A SWOT analysis is a simple and useful tool to help both new and established companies develop their business strategy. So how do you conduct a SWOT analysis for an accounting firm? This article will look at the following areas:
● What is a SWOT analysis?
● Why is a SWOT analysis helpful?
● How to create a SWOT analysis of an accounting firm, section by section
What is a SWOT analysis?
SWOT stands for Strengths, Weaknesses, Opportunities, and Threats. SWOT analysis is an exercise in listing these aspects and how they apply to your business as a means of creating an effective business management strategy.
Strengths and weaknesses will be items that are internal to your business, i.e.: things that you have control over, such as:
● What do you do better or worse than your competitors?
● What areas is your business an expert in?
● Do you have the right level of cash flow?
● What skills do you have, or lack?
● Do you have the right technology to help you manage the business effectively?
● Do you have employees, and if not, what talents would be beneficial?
Opportunities and threats are external factors that you do not have control over, and are subject to the wider market.

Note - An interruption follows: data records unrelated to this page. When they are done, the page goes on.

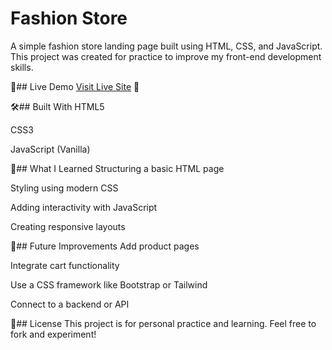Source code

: # Fashion Store
A simple fashion store landing page built using HTML, CSS, and JavaScript.
This project was created for practice to improve my front-end development skills.

🔗## Live Demo
[Visit Live Site](https://suprajapatoju.github.io/Fashion-Store/) 🚀

🛠️## Built With
HTML5

CSS3

JavaScript (Vanilla)

🧠## What I Learned
Structuring a basic HTML page

Styling using modern CSS

Adding interactivity with JavaScript

Creating responsive layouts

📌## Future Improvements
Add product pages

Integrate cart functionality

Use a CSS framework like Bootstrap or Tailwind

Connect to a backend or API

📄## License
This project is for personal practice and learning. Feel free to fork and experiment!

They could include:
● Competitor activity
● The price of raw materials or supplier costs
● Market demand or trends in customer behaviour
Why is SWOT analysis helpful?
Doing SWOT analysis allows you to look at your business from different perspectives to determine where you can improve. Don’t assume you already know everything there is to know about how to run your firm.
By seeking the opinions of others to help you with the analysis, you will learn more about your business. Ask employees from several departments to get involved, or if you are a sole trader who runs their own accounting firm, then ask friends, family, your legal team or any other people who know you and your business to give you feedback on your SWOT analysis. They can be objective and may see things from a different perspective to you, which will help you get a fresh take on how to capitalise on your findings.
How to create a SWOT analysis of an accounting firm, section by section
Gather your team in a meeting to get their feedback together in one document, or ask your external contributors to give you their feedback for you to compile. Let’s go through how to fill out the document for an accounting firm.
How to set out the SWOT analysis
You can use a spreadsheet, a word document, or a flipchart and sticky notes to lay out the SWOT sections. You may want a ‘one pager’ with four sections on one page so that you can reference each item easily. Whichever way you choose is fine, just make sure it is easy to understand for the analysis stage.
In your strengths section, list the positive attributes of your business that are within your control, such as:
● What do you do successfully?
● What do you do better than your competition?
● Do you have a unique selling point? For example you may specialise in a certain sector.
● What customer feedback are you particularly proud of?
● What operational processes work really well?
● What assets do you have, in terms of knowledge, education, network and reputation?
Now list your weaknesses in a separate section. These are things that are also within your control, like:
● What do you lack compared to your competitors?
● What business processes could be accelerated?
● Is your location important to your success?
● Are there gaps in the team that could be filled?
● Are there assets (both tangible assets, like money or equipment, or intangible such as digital literacy) that you are missing, that could be crucial to your success?
Opportunities are factors in your business environment that that you could capitalise on, such as:
● Is your market, or your target audience growing? For example, maybe you have spotted a new industry that you could specialise in before any competitors do so.
● Are there new or interesting events that your firm could attend?
● Any upcoming regulatory changes that may impact your business or your clients?
Now list your threats, which are risks that could materialise. While you can protect your firm with contingency plans, you cannot prevent them from happening. These could be factors such as:
● Are there new competitors entering your market?
● Will changes in technology affect how you do business?
● Is client behaviour changing in a way that could affect you? For example, are many clients doing their accounting or bookkeeping online and is your business equipped to manage that?
● Do you have any clients in sectors that are failing or falling behind in market trends that you may lose?
Time to analyse what you’ve listed and create a business strategy. Look at your strengths and opportunities and find ways to match them up so that you can take advantage of available opportunities. Then look at how your strengths can protect you from any threats. This will allow you to tap into the potential of your strengths in a focused way.
By looking at your weaknesses you can make a plan of action of how to change those too.
Finally create a list of actions you’ll make, which will be your strategy. This gives your accounting firm a list of things to focus on for the foreseeable future that will help to achieve business growth and adapt to the future market.